Ce dernier, né en 1931 à Ruma (actuelle Serbie), est un banatais : il est issu d'une famille aux racines alsaciennes et dont les ancêtres avaient été incités au XVIIIe siècle par Marie-Thérèse d'Autriche à aller exploiter et mettre en valeur le Banat, ancien territoire à cheval sur les actuelles Serbie, Hongrie et Roumanie. Ces populations de souche allemande / germanophone ayant conservé la langue et les traditions propres à leur contrée d'origine, elles deviennent indésirables après guerre dans les pays libérés du joug nazi. Edi arrive en France en juillet 1949 en compagnie de ses parents et de ses cadets - deux sœurs et un frère.

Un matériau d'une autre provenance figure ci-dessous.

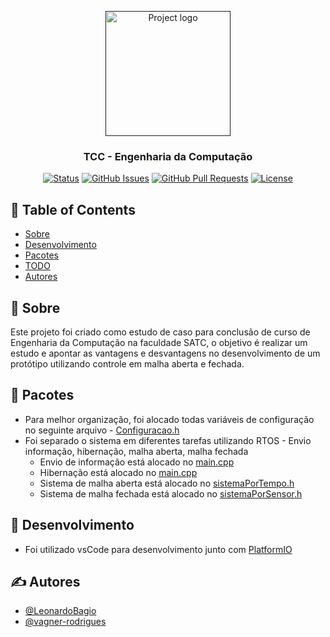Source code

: <p align="center">
  <a href="" rel="noopener">
 <img width=200px height=200px src="https://i.imgur.com/6wj0hh6.jpg" alt="Project logo"></a>
</p>

<h3 align="center">TCC - Engenharia da Computação</h3>

<div align="center">

[![Status](https://img.shields.io/badge/status-active-success.svg)]()
[![GitHub Issues](https://img.shields.io/github/issues/LeonardoBagio/TCC.svg)](https://github.com/LeonardoBagio/TCC/issues)
[![GitHub Pull Requests](https://img.shields.io/github/issues-pr/LeonardoBagio/TCC.svg)](https://github.com/LeonardoBagio/TCC/pulls)
[![License](https://img.shields.io/badge/license-MIT-blue.svg)](/LICENSE)

</div>

## 📝 Table of Contents

- [Sobre](#sobre)
- [Desenvolvimento](#desenvolvimento)
- [Pacotes](#pacote)
- [TODO](../TODO.md)
- [Autores](#autores)

## 🧐 Sobre <a name = "sobre"></a>

Este projeto foi criado como estudo de caso para conclusão de curso de Engenharia da Computação na faculdade SATC, o objetivo é realizar um estudo e apontar as vantagens e desvantagens no desenvolvimento de um protótipo utilizando controle em malha aberta e fechada.

## 🎈 Pacotes <a name="pacote"></a>

* Para melhor organização, foi alocado todas variáveis de configuração no seguinte arquivo - [Configuracao.h](src\parametro\Configuracao.h)
* Foi separado o sistema em diferentes tarefas utilizando RTOS - Envio informação, hibernação, malha aberta, malha fechada
	* Envio de informação está alocado no [main.cpp](src\main.cpp)
	* Hibernação está alocado no [main.cpp](src\main.cpp)
	* Sistema de malha aberta está alocado no [sistemaPorTempo.h](src\subSistema\sistemaPorTempo.h)
	* Sistema de malha fechada está alocado no [sistemaPorSensor.h](src\subSistema\sistemaPorSensor.h)

## 🚀 Desenvolvimento <a name = "desenvolvimento"></a>

* Foi utilizado vsCode para desenvolvimento junto com [PlatformIO](https://platformio.org/)

## ✍️ Autores <a name = "autores"></a>

- [@LeonardoBagio](https://github.com/LeonardoBagio)
- [@vagner-rodrigues](https://github.com/vagner-rodrigues)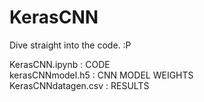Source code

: # KerasCNN
 
Dive straight into the code.  :P

KerasCNN.ipynb      : CODE     <br>
kerasCNNmodel.h5    : CNN MODEL WEIGHTS   <br>
KerasCNNdatagen.csv : RESULTS <br>
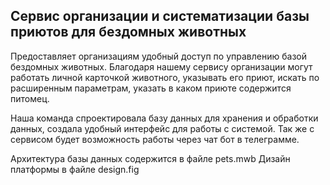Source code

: ##  Сервис организации и систематизации базы приютов для бездомных животных

Предоставляет организациям удобный доступ по
управлению базой бездомных животных. Благодаря нашему 
сервису организации могут работать личной карточкой 
животного, указывать его приют, искать по расширенным 
параметрам, указать в каком приюте содержится питомец.  

Наша команда спроектировала базу данных для
хранения и обработки данных, создала удобный 
интерфейс для работы с системой. Так же с сервисом 
будет возможность работы через чат бот в телеграмме.

Архитектура базы данных содержится в файле pets.mwb
Дизайн платформы в файле design.fig
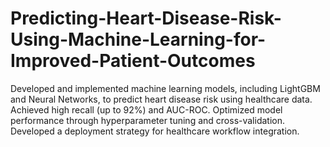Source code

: # Predicting-Heart-Disease-Risk-Using-Machine-Learning-for-Improved-Patient-Outcomes
Developed and implemented machine learning models, including LightGBM and Neural Networks, to  predict heart disease risk using healthcare data. Achieved high recall (up to 92%) and AUC-ROC.   Optimized model performance through hyperparameter tuning and cross-validation. Developed a deployment strategy for healthcare workflow integration.
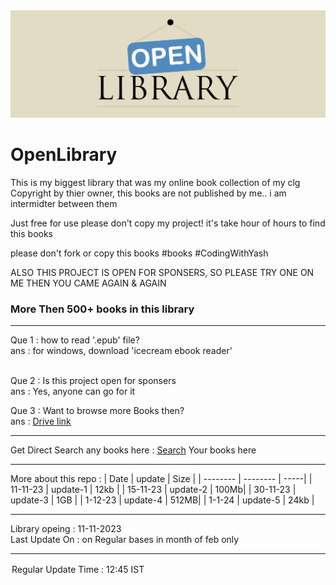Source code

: <img src="https://github.com/YashGajjar7017/OpenLibrary/blob/main/Library.png" alt="404">

# OpenLibrary
This is my biggest library that was my online book collection of my clg
Copyright by thier owner, this books are not published by me.. i am intermidter between them

Just free for use
please don't copy my project! it's take hour of hours to find this books

please don't fork or copy this books
#books #CodingWithYash

ALSO THIS PROJECT IS OPEN FOR SPONSERS, SO PLEASE TRY ONE ON ME THEN YOU CAME AGAIN & AGAIN
<h3>More Then 500+ books in this library</h3>
<hr>
Que 1 : how to read '.epub' file? <br>
ans : for windows, download 'icecream ebook reader' <br><br>

Que 2 : Is this project open for sponsers <br>
ans : Yes, anyone can go for it <br>

Que 3 : Want to browse more Books then? <br>
ans : <a href="/">Drive link</a> <br>
<hr>

Get Direct Search any books here : <a href="https://github.com/YashGajjar7017/OpenLibrary/">Search</a> Your books here
<hr>

More about this repo :
|   Date   |  update  | Size |
| -------- | -------- | -----|
| 11-11-23 | update-1 | 12kb |
| 15-11-23 | update-2 | 100Mb|
| 30-11-23 | update-3 | 1GB  |
| 1-12-23  | update-4 | 512MB|
| 1-1-24   | update-5 | 24kb |

<hr>
Library opeing : 11-11-2023 <br>
Last Update On : on Regular bases in month of feb only <br><hr>

<div style="border:2px solid white;">Regular Update Time : 12:45 IST </div>
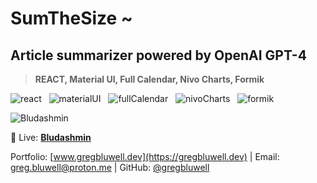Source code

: # SumTheSize ~
## Article summarizer powered by OpenAI GPT-4

> **REACT, Material UI, Full Calendar, Nivo Charts, Formik**

![react](https://i.ibb.co/Rvzz0xZ/react.png) &nbsp;
![materialUI](https://i.ibb.co/vjMnwBC/material-UI.png) &nbsp;
![fullCalendar](https://i.ibb.co/8gQDMWp/Full-Calendar-1.png) &nbsp;
![nivoCharts](https://i.ibb.co/6w98yFP/nivo.png) &nbsp;
![formik](https://i.ibb.co/3yYG3WR/formik.png) &nbsp;

![Bludashmin](https://i.ibb.co/QYV7Vzf/screenshot-localhost-3000-2023-05-25-11-00-17.png)

🔴 Live: [**Bludashmin**](https://www.gregbluwell.dev/)

Portfolio: [www.gregbluwell.dev](https://gregbluwell.dev) | Email: greg.bluwell@proton.me | GitHub: [@gregbluwell](https://github.com/GregBluwell)


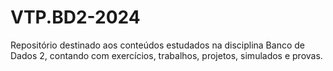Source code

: # VTP.BD2-2024
Repositório destinado aos conteúdos estudados na disciplina Banco de Dados 2, contando com exercícios, trabalhos, projetos, simulados e provas.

Ils ont le titre de réfugiés yougoslaves et participent à l'effort de reconstruction industrielle et agricole. La famille s'établit définitivement à Mulhouse.

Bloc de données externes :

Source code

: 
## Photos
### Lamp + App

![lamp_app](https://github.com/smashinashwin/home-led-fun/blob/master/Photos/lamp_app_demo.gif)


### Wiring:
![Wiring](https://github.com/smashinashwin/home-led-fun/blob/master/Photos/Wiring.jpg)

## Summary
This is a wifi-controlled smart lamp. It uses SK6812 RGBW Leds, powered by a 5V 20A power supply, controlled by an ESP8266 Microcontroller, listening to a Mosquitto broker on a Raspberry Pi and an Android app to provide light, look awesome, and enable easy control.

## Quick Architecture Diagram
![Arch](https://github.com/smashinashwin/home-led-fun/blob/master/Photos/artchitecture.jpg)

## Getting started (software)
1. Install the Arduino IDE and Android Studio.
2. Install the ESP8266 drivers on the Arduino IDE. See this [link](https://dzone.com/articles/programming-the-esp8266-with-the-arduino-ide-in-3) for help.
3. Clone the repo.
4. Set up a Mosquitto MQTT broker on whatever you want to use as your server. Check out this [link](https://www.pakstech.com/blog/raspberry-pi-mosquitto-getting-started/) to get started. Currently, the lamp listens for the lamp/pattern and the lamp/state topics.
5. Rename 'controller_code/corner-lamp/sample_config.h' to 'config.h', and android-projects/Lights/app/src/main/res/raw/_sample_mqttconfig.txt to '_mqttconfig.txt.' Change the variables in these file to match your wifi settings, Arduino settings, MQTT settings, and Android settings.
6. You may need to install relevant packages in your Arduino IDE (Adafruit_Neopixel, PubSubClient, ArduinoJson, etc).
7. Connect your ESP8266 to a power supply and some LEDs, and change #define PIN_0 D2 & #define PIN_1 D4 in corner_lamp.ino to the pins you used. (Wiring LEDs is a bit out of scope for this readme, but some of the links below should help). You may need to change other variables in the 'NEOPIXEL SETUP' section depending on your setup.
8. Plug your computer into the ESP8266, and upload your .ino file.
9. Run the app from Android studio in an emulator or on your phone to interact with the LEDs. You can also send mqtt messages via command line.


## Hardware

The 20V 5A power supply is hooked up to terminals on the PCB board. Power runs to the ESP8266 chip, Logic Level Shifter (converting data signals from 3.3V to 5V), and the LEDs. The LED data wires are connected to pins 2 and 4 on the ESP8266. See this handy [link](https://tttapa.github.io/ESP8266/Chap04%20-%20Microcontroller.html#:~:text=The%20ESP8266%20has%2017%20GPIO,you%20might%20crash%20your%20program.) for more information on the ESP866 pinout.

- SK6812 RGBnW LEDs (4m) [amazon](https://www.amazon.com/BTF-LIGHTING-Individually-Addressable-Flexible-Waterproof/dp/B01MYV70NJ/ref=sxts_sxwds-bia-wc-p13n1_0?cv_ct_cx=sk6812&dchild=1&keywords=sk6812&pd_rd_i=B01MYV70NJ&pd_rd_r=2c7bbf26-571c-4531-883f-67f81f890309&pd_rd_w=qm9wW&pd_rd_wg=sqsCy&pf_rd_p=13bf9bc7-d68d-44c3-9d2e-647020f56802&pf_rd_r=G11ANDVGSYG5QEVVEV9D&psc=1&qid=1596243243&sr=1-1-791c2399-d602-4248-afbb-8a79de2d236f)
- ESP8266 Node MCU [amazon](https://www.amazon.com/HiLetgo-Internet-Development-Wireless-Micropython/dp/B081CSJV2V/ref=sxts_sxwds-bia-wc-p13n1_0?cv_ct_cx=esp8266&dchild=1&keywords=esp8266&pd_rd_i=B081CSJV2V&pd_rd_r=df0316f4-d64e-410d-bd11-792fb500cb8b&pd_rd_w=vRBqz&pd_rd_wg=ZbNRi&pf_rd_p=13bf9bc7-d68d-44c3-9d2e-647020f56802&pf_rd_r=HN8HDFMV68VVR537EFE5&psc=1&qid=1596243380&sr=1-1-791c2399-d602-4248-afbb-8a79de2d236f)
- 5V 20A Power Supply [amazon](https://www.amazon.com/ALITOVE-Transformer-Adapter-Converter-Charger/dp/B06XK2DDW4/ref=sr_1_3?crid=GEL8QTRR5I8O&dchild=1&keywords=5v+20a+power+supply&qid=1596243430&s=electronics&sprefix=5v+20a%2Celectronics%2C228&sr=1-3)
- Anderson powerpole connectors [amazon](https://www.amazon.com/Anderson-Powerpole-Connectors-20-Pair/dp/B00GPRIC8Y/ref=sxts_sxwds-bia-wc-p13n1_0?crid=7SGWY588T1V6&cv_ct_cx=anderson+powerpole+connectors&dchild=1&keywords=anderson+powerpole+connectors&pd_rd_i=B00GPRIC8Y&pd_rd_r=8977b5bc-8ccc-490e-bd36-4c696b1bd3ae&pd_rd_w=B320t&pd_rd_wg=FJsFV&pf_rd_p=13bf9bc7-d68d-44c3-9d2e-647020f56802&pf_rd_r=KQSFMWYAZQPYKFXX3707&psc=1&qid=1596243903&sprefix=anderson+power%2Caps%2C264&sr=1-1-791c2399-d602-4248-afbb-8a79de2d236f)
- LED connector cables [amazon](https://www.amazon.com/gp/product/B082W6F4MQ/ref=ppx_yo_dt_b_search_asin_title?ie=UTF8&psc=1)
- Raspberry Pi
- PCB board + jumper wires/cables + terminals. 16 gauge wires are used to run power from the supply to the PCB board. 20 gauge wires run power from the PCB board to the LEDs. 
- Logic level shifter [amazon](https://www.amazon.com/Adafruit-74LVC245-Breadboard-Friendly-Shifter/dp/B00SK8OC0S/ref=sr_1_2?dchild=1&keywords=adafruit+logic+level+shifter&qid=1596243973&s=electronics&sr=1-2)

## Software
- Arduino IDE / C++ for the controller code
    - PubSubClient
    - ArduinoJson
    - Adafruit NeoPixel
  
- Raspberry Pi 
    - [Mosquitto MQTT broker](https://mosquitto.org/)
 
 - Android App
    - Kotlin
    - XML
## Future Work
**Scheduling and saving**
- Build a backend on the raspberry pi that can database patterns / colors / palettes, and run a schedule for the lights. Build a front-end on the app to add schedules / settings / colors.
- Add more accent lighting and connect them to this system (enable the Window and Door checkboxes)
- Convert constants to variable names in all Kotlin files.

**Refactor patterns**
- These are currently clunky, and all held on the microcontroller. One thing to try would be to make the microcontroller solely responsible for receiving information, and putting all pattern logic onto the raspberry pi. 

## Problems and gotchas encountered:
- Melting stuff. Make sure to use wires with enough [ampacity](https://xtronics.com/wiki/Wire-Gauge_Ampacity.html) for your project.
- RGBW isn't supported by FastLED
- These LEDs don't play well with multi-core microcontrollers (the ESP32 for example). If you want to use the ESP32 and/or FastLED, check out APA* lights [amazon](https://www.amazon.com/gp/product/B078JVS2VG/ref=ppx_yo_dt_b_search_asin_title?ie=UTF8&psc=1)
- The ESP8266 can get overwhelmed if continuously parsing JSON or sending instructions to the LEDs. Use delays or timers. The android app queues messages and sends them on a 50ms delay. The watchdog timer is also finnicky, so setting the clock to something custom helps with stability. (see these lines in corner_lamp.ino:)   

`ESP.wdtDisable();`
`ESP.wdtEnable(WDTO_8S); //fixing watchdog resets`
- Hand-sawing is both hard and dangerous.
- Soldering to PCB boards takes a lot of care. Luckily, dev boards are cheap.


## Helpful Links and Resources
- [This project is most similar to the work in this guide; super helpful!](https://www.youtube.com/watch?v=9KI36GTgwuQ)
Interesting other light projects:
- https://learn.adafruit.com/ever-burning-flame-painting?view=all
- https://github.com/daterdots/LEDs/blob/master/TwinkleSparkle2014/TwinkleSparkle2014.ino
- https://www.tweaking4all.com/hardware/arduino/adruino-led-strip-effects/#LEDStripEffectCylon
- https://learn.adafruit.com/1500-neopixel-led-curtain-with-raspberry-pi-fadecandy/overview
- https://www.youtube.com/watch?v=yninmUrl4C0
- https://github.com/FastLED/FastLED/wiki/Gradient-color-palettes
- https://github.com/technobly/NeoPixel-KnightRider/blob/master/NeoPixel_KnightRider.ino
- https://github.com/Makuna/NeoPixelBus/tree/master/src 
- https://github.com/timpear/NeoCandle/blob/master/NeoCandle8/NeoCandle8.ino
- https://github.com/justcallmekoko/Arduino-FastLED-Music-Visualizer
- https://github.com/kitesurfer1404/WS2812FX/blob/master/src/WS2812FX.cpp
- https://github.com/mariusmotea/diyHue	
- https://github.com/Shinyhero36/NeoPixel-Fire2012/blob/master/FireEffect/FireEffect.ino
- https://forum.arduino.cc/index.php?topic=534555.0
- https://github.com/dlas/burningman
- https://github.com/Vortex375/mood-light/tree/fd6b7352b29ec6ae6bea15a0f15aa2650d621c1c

Avec Edi, Rudolf finit de construire en 1960 une maison dans laquelle il habite encore aujourd'hui. Pendant plus de 30 ans Rudolf s'occupera avec beaucoup de dévotion de son compagnon, rendu invalide des suites d'un grave accident de travail. Edi décède en novembre 2003 au terme de plus de 50 ans de vie commune avec Rudolf.

Considéré comme apatride après la Seconde Guerre mondiale, Rudolf Brazda a été naturalisé Français en 1960. Bien que n'ayant jamais eu la citoyenneté allemande, il ne s'exprime quasiment qu'en allemand aujourd'hui encore.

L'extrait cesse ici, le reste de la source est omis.